● PROBLEM STATEMENT
Write out the records once more, exactly as given.

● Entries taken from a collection
────

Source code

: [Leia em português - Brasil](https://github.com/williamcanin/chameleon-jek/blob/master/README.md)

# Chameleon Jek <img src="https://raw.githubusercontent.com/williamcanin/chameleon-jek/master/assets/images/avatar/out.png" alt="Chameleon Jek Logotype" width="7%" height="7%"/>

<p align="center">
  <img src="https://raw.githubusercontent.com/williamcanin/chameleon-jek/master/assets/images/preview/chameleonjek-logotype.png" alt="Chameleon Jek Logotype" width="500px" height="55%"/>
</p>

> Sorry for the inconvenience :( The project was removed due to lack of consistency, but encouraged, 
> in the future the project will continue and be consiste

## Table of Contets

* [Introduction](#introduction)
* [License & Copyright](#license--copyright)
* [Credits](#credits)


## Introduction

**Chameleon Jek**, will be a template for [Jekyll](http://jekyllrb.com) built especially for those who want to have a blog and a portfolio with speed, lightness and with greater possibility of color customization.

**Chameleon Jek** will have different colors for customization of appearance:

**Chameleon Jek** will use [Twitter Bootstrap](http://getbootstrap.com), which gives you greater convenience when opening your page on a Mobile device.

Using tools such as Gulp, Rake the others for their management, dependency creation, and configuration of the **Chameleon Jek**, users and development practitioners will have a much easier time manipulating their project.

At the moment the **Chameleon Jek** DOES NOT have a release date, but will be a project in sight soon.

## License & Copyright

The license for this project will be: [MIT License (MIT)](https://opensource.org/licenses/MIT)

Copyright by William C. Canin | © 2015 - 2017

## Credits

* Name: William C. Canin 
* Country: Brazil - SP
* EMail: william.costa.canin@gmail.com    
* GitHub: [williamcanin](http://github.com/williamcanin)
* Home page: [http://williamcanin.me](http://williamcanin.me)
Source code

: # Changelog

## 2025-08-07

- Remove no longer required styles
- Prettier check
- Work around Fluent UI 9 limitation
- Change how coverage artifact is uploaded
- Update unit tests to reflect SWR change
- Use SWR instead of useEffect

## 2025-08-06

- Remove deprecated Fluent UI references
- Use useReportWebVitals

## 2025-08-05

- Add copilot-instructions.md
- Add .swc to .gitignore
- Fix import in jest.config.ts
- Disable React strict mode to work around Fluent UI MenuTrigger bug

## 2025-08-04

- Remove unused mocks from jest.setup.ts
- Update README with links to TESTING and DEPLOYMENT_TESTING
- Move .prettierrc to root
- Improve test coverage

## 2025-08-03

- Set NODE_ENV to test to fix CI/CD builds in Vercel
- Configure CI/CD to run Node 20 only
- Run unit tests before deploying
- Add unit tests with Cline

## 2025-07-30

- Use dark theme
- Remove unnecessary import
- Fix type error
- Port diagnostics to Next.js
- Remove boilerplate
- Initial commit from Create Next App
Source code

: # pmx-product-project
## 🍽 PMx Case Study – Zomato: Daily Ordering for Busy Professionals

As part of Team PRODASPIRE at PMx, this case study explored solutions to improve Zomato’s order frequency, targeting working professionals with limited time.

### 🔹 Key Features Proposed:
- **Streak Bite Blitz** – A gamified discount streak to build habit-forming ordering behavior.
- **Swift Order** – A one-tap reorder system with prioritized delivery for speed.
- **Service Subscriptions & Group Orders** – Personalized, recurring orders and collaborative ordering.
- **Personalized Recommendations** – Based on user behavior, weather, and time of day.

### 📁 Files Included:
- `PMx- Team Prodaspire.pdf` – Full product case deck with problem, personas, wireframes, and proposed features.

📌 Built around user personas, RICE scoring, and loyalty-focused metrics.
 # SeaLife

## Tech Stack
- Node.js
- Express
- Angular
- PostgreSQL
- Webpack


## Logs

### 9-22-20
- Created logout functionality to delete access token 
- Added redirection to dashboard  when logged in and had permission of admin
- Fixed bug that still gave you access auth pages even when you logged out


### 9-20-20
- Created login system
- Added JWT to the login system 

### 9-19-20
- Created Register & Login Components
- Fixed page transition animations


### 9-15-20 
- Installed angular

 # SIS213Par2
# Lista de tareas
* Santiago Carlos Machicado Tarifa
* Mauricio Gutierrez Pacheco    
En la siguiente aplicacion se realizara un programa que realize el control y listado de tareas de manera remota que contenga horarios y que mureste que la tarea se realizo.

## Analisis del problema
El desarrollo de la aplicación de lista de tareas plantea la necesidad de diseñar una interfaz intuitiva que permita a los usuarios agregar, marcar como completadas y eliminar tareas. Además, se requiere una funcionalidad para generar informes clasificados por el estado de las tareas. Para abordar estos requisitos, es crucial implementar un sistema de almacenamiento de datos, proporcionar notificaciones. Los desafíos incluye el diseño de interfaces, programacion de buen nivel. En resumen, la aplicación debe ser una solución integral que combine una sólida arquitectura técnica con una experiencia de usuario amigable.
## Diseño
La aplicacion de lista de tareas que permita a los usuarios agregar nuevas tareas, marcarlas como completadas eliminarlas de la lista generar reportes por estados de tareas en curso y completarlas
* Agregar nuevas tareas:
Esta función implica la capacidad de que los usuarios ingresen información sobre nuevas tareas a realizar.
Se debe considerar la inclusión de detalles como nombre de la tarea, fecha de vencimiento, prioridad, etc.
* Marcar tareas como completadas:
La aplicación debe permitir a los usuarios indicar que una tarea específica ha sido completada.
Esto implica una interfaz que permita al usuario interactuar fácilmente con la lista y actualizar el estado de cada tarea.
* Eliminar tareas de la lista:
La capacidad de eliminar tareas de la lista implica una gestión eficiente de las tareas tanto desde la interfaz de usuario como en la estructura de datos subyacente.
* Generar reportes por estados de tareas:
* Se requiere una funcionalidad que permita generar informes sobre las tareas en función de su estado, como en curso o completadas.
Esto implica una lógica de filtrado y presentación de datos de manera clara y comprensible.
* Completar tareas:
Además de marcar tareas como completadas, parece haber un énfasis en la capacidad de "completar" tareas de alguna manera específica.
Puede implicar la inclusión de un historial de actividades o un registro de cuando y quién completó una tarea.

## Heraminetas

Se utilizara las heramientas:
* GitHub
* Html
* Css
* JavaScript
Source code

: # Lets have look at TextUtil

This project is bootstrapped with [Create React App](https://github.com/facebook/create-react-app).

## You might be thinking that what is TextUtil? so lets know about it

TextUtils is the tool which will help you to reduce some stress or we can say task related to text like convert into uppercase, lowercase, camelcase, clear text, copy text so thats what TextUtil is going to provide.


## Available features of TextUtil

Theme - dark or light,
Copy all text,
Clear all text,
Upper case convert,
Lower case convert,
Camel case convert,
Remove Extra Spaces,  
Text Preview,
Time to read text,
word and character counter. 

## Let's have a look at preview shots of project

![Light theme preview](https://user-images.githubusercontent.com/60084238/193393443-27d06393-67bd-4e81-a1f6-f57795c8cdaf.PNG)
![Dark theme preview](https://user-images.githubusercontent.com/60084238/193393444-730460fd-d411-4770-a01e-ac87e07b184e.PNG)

────

● WRITTEN SOLUTION
Source code

: [Leia em português - Brasil](https://github.com/williamcanin/chameleon-jek/blob/master/README.md)

# Chameleon Jek <img src="https://raw.githubusercontent.com/williamcanin/chameleon-jek/master/assets/images/avatar/out.png" alt="Chameleon Jek Logotype" width="7%" height="7%"/>

<p align="center">
  <img src="https://raw.githubusercontent.com/williamcanin/chameleon-jek/master/assets/images/preview/chameleonjek-logotype.png" alt="Chameleon Jek Logotype" width="500px" height="55%"/>
</p>

> Sorry for the inconvenience :( The project was removed due to lack of consistency, but encouraged, 
> in the future the project will continue and be consiste

## Table of Contets

* [Introduction](#introduction)
* [License & Copyright](#license--copyright)
* [Credits](#credits)


## Introduction

**Chameleon Jek**, will be a template for [Jekyll](http://jekyllrb.com) built especially for those who want to have a blog and a portfolio with speed, lightness and with greater possibility of color customization.

**Chameleon Jek** will have different colors for customization of appearance:

**Chameleon Jek** will use [Twitter Bootstrap](http://getbootstrap.com), which gives you greater convenience when opening your page on a Mobile device.

Using tools such as Gulp, Rake the others for their management, dependency creation, and configuration of the **Chameleon Jek**, users and development practitioners will have a much easier time manipulating their project.

At the moment the **Chameleon Jek** DOES NOT have a release date, but will be a project in sight soon.

## License & Copyright

The license for this project will be: [MIT License (MIT)](https://opensource.org/licenses/MIT)

Copyright by William C. Canin | © 2015 - 2017

## Credits

* Name: William C. Canin 
* Country: Brazil - SP
* EMail: william.costa.canin@gmail.com    
* GitHub: [williamcanin](http://github.com/williamcanin)
* Home page: [http://williamcanin.me](http://williamcanin.me)
Source code

: # Changelog

## 2025-08-07

- Remove no longer required styles
- Prettier check
- Work around Fluent UI 9 limitation
- Change how coverage artifact is uploaded
- Update unit tests to reflect SWR change
- Use SWR instead of useEffect

## 2025-08-06

- Remove deprecated Fluent UI references
- Use useReportWebVitals

## 2025-08-05

- Add copilot-instructions.md
- Add .swc to .gitignore
- Fix import in jest.config.ts
- Disable React strict mode to work around Fluent UI MenuTrigger bug

## 2025-08-04

- Remove unused mocks from jest.setup.ts
- Update README with links to TESTING and DEPLOYMENT_TESTING
- Move .prettierrc to root
- Improve test coverage

## 2025-08-03

- Set NODE_ENV to test to fix CI/CD builds in Vercel
- Configure CI/CD to run Node 20 only
- Run unit tests before deploying
- Add unit tests with Cline

## 2025-07-30

- Use dark theme
- Remove unnecessary import
- Fix type error
- Port diagnostics to Next.js
- Remove boilerplate
- Initial commit from Create Next App
Source code

: # pmx-product-project
## 🍽 PMx Case Study – Zomato: Daily Ordering for Busy Professionals

As part of Team PRODASPIRE at PMx, this case study explored solutions to improve Zomato’s order frequency, targeting working professionals with limited time.

### 🔹 Key Features Proposed:
- **Streak Bite Blitz** – A gamified discount streak to build habit-forming ordering behavior.
- **Swift Order** – A one-tap reorder system with prioritized delivery for speed.
- **Service Subscriptions & Group Orders** – Personalized, recurring orders and collaborative ordering.
- **Personalized Recommendations** – Based on user behavior, weather, and time of day.

### 📁 Files Included:
- `PMx- Team Prodaspire.pdf` – Full product case deck with problem, personas, wireframes, and proposed features.

📌 Built around user personas, RICE scoring, and loyalty-focused metrics.
 # SeaLife

## Tech Stack
- Node.js
- Express
- Angular
- PostgreSQL
- Webpack


## Logs

### 9-22-20
- Created logout functionality to delete access token 
- Added redirection to dashboard  when logged in and had permission of admin
- Fixed bug that still gave you access auth pages even when you logged out


### 9-20-20
- Created login system
- Added JWT to the login system 

### 9-19-20
- Created Register & Login Components
- Fixed page transition animations


### 9-15-20 
- Installed angular

 # SIS213Par2
# Lista de tareas
* Santiago Carlos Machicado Tarifa
* Mauricio Gutierrez Pacheco    
En la siguiente aplicacion se realizara un programa que realize el control y listado de tareas de manera remota que contenga horarios y que mureste que la tarea se realizo.

## Analisis del problema
El desarrollo de la aplicación de lista de tareas plantea la necesidad de diseñar una interfaz intuitiva que permita a los usuarios agregar, marcar como completadas y eliminar tareas. Además, se requiere una funcionalidad para generar informes clasificados por el estado de las tareas. Para abordar estos requisitos, es crucial implementar un sistema de almacenamiento de datos, proporcionar notificaciones. Los desafíos incluye el diseño de interfaces, programacion de buen nivel. En resumen, la aplicación debe ser una solución integral que combine una sólida arquitectura técnica con una experiencia de usuario amigable.
## Diseño
La aplicacion de lista de tareas que permita a los usuarios agregar nuevas tareas, marcarlas como completadas eliminarlas de la lista generar reportes por estados de tareas en curso y completarlas
* Agregar nuevas tareas:
Esta función implica la capacidad de que los usuarios ingresen información sobre nuevas tareas a realizar.
Se debe considerar la inclusión de detalles como nombre de la tarea, fecha de vencimiento, prioridad, etc.
* Marcar tareas como completadas:
La aplicación debe permitir a los usuarios indicar que una tarea específica ha sido completada.
Esto implica una interfaz que permita al usuario interactuar fácilmente con la lista y actualizar el estado de cada tarea.
* Eliminar tareas de la lista:
La capacidad de eliminar tareas de la lista implica una gestión eficiente de las tareas tanto desde la interfaz de usuario como en la estructura de datos subyacente.
* Generar reportes por estados de tareas:
* Se requiere una funcionalidad que permita generar informes sobre las tareas en función de su estado, como en curso o completadas.
Esto implica una lógica de filtrado y presentación de datos de manera clara y comprensible.
* Completar tareas:
Además de marcar tareas como completadas, parece haber un énfasis en la capacidad de "completar" tareas de alguna manera específica.
Puede implicar la inclusión de un historial de actividades o un registro de cuando y quién completó una tarea.

## Heraminetas

Se utilizara las heramientas:
* GitHub
* Html
* Css
* JavaScript
Source code

: # Lets have look at TextUtil

This project is bootstrapped with [Create React App](https://github.com/facebook/create-react-app).

## You might be thinking that what is TextUtil? so lets know about it

TextUtils is the tool which will help you to reduce some stress or we can say task related to text like convert into uppercase, lowercase, camelcase, clear text, copy text so thats what TextUtil is going to provide.


## Available features of TextUtil

Theme - dark or light,
Copy all text,
Clear all text,
Upper case convert,
Lower case convert,
Camel case convert,
Remove Extra Spaces,  
Text Preview,
Time to read text,
word and character counter. 

## Let's have a look at preview shots of project

![Light theme preview](https://user-images.githubusercontent.com/60084238/193393443-27d06393-67bd-4e81-a1f6-f57795c8cdaf.PNG)
![Dark theme preview](https://user-images.githubusercontent.com/60084238/193393444-730460fd-d411-4770-a01e-ac87e07b184e.PNG)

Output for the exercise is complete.